Data for processing Block Start

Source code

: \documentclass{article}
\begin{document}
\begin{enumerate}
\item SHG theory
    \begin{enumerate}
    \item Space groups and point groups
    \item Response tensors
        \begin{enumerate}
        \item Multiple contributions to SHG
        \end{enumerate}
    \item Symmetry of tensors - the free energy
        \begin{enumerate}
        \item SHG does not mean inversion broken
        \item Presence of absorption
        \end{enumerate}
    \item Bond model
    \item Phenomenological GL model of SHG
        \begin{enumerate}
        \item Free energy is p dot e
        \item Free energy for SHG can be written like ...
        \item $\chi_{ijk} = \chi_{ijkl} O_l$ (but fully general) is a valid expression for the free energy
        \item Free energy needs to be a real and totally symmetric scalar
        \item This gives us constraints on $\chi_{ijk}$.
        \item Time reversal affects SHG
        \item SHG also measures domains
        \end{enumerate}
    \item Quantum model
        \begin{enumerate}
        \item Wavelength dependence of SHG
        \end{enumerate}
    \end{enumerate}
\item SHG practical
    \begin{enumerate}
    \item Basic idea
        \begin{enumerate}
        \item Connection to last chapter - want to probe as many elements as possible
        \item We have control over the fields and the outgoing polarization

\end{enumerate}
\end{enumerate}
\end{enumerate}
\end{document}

Data for processing Block End

Instructions for the task |
The lines from the one holding "elements as possible" to the end of the entries are to be repeated exactly, with both ends included and nothing else.

Solution |
        \item Connection to last chapter - want to probe as many elements as possible
        \item We have control over the fields and the outgoing polarization

\end{enumerate}
\end{enumerate}
\end{enumerate}
\end{document}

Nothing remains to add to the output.